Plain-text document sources
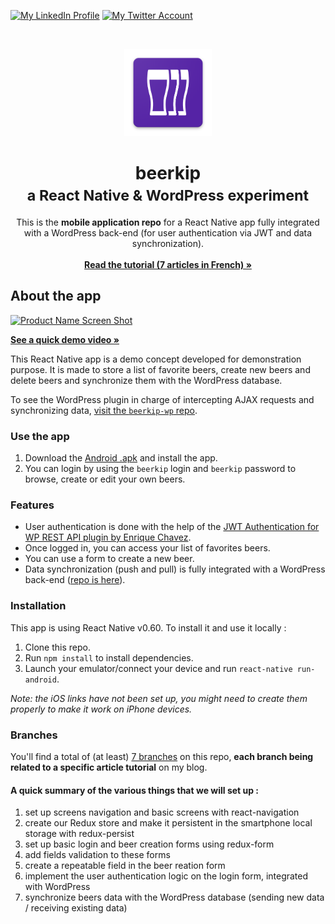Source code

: [![My LinkedIn Profile][linkedin-shield]][linkedin-url]
[![My Twitter Account][twitter-shield]][twitter-url]

<!-- PROJECT LOGO -->
<br />
<p align="center">
  <a href="https://github.com/psaikali/beerkip">
    <img src="android/app/src/main/res/mipmap-xxxhdpi/ic_launcher.png" alt="Logo" width="140" height="140">
  </a>
</p>
<h1 align="center"><b>beerkip</b><br> <small>a React Native & WordPress experiment</small></h1>
<p align="center">
This is the <strong>mobile application repo</strong> for a React Native app fully integrated with a WordPress back-end (for user authentication via JWT and data synchronization).
    <br /><br />
    <a href="https://mosaika.fr/appli-mobile-react-native-wordpress/"><strong>Read the tutorial (7 articles in French) »</strong></a>
</p>

## About the app
[![Product Name Screen Shot][product-screenshot]](https://media.mosaika.fr/E0uPvnkn)

[**See a quick demo video »**](https://media.mosaika.fr/E0uPvnkn)

This React Native app is a demo concept developed for demonstration purpose. It is made to store a list of favorite beers, create new beers and delete beers and synchronize them with the WordPress database.

To see the WordPress plugin in charge of intercepting AJAX requests and synchronizing data, [visit the `beerkip-wp` repo](https://github.com/psaikali/beerkip-wp/).

### Use the app
1. Download the [Android .apk](https://mosaika.fr/downloads/beerkip-v1.apk) and install the app.
2. You can login by using the `beerkip` login and `beerkip` password to browse, create or edit your own beers.

### Features
* User authentication is done with the help of the [JWT Authentication for WP REST API plugin by Enrique Chavez](https://wordpress.org/plugins/jwt-authentication-for-wp-rest-api/).
* Once logged in, you can access your list of favorites beers.
* You can use a form to create a new beer. 
* Data synchronization (push and pull) is fully integrated with a WordPress back-end (<a href="https://github.com/psaikali/beerkip-wp/">repo is here</a>).

### Installation

This app is using React Native v0.60. To install it and use it locally :

1. Clone this repo.
2. Run `npm install` to install dependencies.
3. Launch your emulator/connect your device and run `react-native run-android`.

_Note: the iOS links have not been set up, you might need to create them properly to make it work on iPhone devices._

### Branches
You'll find a total of (at least) [7 branches](https://github.com/psaikali/beerkip/branches) on this repo, **each branch being related to a specific article tutorial** on my blog.

#### A quick summary of the various things that we will set up :
1. set up screens navigation and basic screens with react-navigation
2. create our Redux store and make it persistent in the smartphone local storage with redux-persist
3. set up basic login and beer creation forms using redux-form
4. add fields validation to these forms
5. create a repeatable field in the beer reation form
6. implement the user authentication logic on the login form, integrated with WordPress
7. synchronize beers data with the WordPress database (sending new data / receiving existing data)

[product-screenshot]: https://mosaika.fr/downloads/beerkip.gif
[linkedin-shield]: https://img.shields.io/badge/-LinkedIn-black.svg?style=flat-square&logo=linkedin&colorB=555
[linkedin-url]: https://www.linkedin.com/in/psaikali/
[twitter-shield]: https://img.shields.io/twitter/url/http/shields.io.svg?style=social
[twitter-url]: https://twitter.com/psaikali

ACTIVITY
Start to finish, write out the data above exactly, omitting all pictures.

RESULT OF THIS TASK
Source code

: [![My LinkedIn Profile][linkedin-shield]][linkedin-url]
[![My Twitter Account][twitter-shield]][twitter-url]

<!-- PROJECT LOGO -->
<br />
<p align="center">
  <a href="https://github.com/psaikali/beerkip">
    <img src="android/app/src/main/res/mipmap-xxxhdpi/ic_launcher.png" alt="Logo" width="140" height="140">
  </a>
</p>
<h1 align="center"><b>beerkip</b><br> <small>a React Native & WordPress experiment</small></h1>
<p align="center">
This is the <strong>mobile application repo</strong> for a React Native app fully integrated with a WordPress back-end (for user authentication via JWT and data synchronization).
    <br /><br />
    <a href="https://mosaika.fr/appli-mobile-react-native-wordpress/"><strong>Read the tutorial (7 articles in French) »</strong></a>
</p>

## About the app
[![Product Name Screen Shot][product-screenshot]](https://media.mosaika.fr/E0uPvnkn)

[**See a quick demo video »**](https://media.mosaika.fr/E0uPvnkn)

This React Native app is a demo concept developed for demonstration purpose. It is made to store a list of favorite beers, create new beers and delete beers and synchronize them with the WordPress database.

To see the WordPress plugin in charge of intercepting AJAX requests and synchronizing data, [visit the `beerkip-wp` repo](https://github.com/psaikali/beerkip-wp/).

### Use the app
1. Download the [Android .apk](https://mosaika.fr/downloads/beerkip-v1.apk) and install the app.
2. You can login by using the `beerkip` login and `beerkip` password to browse, create or edit your own beers.

### Features
* User authentication is done with the help of the [JWT Authentication for WP REST API plugin by Enrique Chavez](https://wordpress.org/plugins/jwt-authentication-for-wp-rest-api/).
* Once logged in, you can access your list of favorites beers.
* You can use a form to create a new beer. 
* Data synchronization (push and pull) is fully integrated with a WordPress back-end (<a href="https://github.com/psaikali/beerkip-wp/">repo is here</a>).

### Installation

This app is using React Native v0.60. To install it and use it locally :

1. Clone this repo.
2. Run `npm install` to install dependencies.
3. Launch your emulator/connect your device and run `react-native run-android`.

_Note: the iOS links have not been set up, you might need to create them properly to make it work on iPhone devices._

### Branches
You'll find a total of (at least) [7 branches](https://github.com/psaikali/beerkip/branches) on this repo, **each branch being related to a specific article tutorial** on my blog.

#### A quick summary of the various things that we will set up :
1. set up screens navigation and basic screens with react-navigation
2. create our Redux store and make it persistent in the smartphone local storage with redux-persist
3. set up basic login and beer creation forms using redux-form
4. add fields validation to these forms
5. create a repeatable field in the beer reation form
6. implement the user authentication logic on the login form, integrated with WordPress
7. synchronize beers data with the WordPress database (sending new data / receiving existing data)

[product-screenshot]: https://mosaika.fr/downloads/beerkip.gif
[linkedin-shield]: https://img.shields.io/badge/-LinkedIn-black.svg?style=flat-square&logo=linkedin&colorB=555
[linkedin-url]: https://www.linkedin.com/in/psaikali/
[twitter-shield]: https://img.shields.io/twitter/url/http/shields.io.svg?style=social
[twitter-url]: https://twitter.com/psaikali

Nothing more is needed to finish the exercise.